鉄道趣味の果てしなく深い森の中にひっそりと (?) 佇む庵のようなブログです。

ジャカルタ炎鉄録 (7) 国産冷房車KRL-1

2009-08-28 20:20:00 | インドネシアの鉄道


 ボンバルディアや日立の技術を取り入れたVVVF車(一応、韓国の現代重工業から部品の供与を受けた車両もあったそうですが、調子が悪過ぎて早々に離脱・放置となってしまったそうな。さすが台湾に故障続出のPP自強や通勤電車を売りつけて、アフターサービスで知らぬ顔をした韓国メーカーらしいエピソードだなぁ……と)を製造し、非冷房エコノミーの主力の一角を占めさせるに至ったインドネシアの鉄道車両会社・INKA社は、さらに今世紀に入りVVVF冷房車の製造に乗り出しました。その作品がこの車両、KRL-1形です! まぁずんぐりとした流線型ボディに派手な色彩感覚ということで、恐らく日本人ウケはあり得ないかも知れませんが、少なくとも「一つ目小僧」ではなくHITACHIとの連続性があるデザインとなった点は評価しても良いのではないかと思っています。
 しかし、この車両の誕生はちょうど日本の国際協力による都営6000系の譲渡の時期と重なってしまい、日本製中古冷房車は導入費用が格安で使い勝手も格別だという評価がインドネシア国鉄内部で固まったためでしょうか、結局この車両は4連2本の製造にとどまり、生まれながらにして悲運の継子扱い (?) が決定づけられてしまったようです。

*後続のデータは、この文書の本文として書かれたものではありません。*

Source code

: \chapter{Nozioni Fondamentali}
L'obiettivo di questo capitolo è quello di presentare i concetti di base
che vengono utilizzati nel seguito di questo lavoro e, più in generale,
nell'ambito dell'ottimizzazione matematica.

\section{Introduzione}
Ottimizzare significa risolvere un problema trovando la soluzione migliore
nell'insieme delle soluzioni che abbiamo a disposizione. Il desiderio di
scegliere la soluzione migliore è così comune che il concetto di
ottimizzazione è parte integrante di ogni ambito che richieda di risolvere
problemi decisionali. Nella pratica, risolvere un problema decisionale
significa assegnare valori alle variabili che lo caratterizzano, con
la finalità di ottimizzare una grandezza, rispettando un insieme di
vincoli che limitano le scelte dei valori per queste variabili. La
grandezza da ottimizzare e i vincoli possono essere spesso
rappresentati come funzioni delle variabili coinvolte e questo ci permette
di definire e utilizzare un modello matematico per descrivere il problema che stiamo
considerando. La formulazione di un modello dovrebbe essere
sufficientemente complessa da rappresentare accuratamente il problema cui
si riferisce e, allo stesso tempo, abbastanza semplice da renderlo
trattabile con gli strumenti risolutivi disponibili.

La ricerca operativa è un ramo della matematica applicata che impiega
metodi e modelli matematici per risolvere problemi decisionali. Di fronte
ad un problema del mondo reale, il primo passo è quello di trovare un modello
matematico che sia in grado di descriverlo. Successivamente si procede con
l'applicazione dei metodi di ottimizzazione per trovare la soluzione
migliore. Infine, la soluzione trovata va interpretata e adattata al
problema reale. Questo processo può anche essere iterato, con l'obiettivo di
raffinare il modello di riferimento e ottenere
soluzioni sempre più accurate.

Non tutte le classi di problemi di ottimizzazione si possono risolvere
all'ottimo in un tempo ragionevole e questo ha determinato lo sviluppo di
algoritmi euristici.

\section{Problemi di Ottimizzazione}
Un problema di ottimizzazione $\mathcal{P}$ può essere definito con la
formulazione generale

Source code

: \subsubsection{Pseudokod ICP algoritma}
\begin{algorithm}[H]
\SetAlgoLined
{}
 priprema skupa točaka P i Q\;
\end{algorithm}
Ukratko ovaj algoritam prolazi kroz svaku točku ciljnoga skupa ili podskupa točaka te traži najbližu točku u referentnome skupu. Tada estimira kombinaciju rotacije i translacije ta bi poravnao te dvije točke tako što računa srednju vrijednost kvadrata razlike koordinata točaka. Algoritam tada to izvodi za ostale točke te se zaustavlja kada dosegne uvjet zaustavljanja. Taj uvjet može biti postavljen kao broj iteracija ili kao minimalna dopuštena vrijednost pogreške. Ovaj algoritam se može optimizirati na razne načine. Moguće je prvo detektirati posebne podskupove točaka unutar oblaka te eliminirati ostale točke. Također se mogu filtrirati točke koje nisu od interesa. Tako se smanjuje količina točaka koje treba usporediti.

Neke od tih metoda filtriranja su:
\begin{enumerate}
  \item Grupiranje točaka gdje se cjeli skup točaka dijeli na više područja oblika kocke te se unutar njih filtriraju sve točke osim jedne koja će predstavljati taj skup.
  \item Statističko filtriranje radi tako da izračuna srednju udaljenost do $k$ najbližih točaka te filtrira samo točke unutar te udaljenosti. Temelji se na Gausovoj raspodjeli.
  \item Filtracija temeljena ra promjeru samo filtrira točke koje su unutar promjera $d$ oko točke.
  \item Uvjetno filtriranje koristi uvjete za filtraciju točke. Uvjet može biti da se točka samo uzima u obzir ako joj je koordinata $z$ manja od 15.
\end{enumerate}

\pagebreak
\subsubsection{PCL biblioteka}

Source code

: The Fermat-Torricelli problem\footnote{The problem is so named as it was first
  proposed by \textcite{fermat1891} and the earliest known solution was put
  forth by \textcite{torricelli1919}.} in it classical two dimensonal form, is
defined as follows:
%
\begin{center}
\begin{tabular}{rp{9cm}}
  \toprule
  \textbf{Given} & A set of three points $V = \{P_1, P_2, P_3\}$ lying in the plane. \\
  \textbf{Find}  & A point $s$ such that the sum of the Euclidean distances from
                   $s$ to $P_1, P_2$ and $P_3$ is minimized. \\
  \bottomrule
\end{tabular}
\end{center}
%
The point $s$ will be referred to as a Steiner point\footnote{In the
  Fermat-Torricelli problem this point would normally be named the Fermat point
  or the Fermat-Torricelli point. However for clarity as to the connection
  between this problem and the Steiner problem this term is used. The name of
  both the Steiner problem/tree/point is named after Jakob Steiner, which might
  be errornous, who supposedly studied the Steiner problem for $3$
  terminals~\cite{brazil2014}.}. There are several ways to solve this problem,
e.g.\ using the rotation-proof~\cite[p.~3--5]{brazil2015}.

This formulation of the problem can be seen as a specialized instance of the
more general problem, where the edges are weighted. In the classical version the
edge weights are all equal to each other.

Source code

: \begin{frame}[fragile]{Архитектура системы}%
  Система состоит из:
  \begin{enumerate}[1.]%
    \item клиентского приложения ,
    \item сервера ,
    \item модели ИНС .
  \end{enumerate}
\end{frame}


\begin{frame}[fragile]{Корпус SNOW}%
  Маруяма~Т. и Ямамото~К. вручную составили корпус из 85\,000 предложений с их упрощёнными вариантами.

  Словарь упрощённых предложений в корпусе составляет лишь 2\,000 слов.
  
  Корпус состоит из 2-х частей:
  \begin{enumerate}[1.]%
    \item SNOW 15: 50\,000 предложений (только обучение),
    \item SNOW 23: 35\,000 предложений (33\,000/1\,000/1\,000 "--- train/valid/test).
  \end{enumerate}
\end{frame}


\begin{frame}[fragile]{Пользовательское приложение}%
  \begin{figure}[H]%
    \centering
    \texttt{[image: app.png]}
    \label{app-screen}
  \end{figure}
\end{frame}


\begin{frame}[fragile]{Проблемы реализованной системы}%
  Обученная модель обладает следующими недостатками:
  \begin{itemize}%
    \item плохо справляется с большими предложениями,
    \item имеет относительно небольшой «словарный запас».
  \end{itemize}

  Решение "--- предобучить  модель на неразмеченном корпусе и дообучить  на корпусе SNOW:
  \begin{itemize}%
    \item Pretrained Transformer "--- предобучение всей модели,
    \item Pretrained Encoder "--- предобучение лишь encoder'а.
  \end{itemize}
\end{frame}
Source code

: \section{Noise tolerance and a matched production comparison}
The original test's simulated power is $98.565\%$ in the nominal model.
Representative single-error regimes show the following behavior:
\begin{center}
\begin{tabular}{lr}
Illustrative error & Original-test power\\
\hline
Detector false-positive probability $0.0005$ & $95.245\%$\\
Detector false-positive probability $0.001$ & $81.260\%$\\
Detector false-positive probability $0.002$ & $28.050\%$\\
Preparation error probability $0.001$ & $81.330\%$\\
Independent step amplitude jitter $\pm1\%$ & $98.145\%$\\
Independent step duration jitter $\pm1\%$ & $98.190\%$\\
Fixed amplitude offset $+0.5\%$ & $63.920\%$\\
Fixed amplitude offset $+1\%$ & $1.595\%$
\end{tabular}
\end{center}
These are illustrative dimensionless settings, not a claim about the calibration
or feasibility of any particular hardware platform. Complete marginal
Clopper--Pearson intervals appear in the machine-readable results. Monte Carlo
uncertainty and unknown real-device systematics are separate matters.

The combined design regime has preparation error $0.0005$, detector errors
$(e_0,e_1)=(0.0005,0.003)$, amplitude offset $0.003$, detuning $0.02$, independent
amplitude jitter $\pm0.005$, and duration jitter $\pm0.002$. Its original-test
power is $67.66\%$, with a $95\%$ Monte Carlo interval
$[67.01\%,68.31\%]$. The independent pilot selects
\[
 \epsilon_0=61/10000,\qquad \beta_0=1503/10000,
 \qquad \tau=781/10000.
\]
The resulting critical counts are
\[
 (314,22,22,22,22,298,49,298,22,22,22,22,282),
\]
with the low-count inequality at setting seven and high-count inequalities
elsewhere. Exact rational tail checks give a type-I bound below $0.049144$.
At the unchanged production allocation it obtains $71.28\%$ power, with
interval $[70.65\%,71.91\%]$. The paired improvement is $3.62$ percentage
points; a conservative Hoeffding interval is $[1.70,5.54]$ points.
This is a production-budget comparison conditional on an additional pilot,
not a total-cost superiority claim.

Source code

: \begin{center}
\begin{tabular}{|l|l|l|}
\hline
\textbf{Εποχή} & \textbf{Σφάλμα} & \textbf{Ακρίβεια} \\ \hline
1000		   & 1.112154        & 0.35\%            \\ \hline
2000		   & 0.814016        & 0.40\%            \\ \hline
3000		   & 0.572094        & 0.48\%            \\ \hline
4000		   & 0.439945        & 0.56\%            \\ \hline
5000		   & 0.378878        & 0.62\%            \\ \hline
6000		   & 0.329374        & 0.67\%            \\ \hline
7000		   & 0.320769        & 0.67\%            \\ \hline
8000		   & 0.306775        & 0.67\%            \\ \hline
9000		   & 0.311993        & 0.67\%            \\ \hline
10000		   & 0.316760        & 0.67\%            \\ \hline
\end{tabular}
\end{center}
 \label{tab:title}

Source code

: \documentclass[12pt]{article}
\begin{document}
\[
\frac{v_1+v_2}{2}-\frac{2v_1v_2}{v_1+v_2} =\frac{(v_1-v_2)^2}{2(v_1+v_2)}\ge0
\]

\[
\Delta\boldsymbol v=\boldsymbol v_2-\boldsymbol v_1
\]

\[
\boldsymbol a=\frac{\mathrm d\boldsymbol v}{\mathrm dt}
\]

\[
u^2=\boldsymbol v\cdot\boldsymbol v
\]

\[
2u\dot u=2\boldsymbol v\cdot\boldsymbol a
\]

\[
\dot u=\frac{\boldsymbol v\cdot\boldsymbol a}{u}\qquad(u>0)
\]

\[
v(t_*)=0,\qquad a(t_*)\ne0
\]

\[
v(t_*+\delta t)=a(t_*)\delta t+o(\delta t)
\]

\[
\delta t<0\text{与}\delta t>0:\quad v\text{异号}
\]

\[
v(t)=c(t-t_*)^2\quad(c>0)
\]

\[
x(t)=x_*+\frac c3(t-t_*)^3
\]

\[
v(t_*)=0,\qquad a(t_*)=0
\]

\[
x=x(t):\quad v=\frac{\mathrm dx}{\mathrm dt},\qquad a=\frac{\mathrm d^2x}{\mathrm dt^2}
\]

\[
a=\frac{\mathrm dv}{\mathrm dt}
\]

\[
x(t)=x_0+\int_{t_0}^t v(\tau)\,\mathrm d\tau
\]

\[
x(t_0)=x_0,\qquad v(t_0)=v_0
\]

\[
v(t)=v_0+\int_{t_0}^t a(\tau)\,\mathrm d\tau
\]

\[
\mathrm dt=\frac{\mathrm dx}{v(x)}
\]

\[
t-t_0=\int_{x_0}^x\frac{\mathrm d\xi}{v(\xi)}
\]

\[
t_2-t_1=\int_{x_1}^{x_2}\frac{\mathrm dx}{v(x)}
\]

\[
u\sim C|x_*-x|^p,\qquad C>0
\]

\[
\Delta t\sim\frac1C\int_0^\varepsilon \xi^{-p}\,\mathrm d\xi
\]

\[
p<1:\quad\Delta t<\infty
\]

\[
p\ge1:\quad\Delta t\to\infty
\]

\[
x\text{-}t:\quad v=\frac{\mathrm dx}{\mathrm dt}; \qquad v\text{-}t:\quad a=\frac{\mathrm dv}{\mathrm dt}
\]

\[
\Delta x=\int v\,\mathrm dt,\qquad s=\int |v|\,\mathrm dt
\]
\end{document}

とくに、当然のことながら非冷房エコノミーと都営6000系双方との混結も出来ないことから、運用面での制約が極めて大きいようで……現在では以下の運用で細々と使用されているようです。
  (1) マンガライ→環状西線→カンプン・バンダン→環状東線→ジャティヌガラ→マンガライというルートで、ジャカルタ中心部の外周を時計回りに一周するエコノミーAC「チリウン号」(「チリウン」は、ボゴール南東の標高3000m近い山に源を発して、ボゴール植物園を経てジャカルタに至る川の名前ですが、ジャカルタ市内では残念ながらドブ川 -_-;)。ちなみに、時計と反対回りの「チリウン」は乗客僅少につき没有了……。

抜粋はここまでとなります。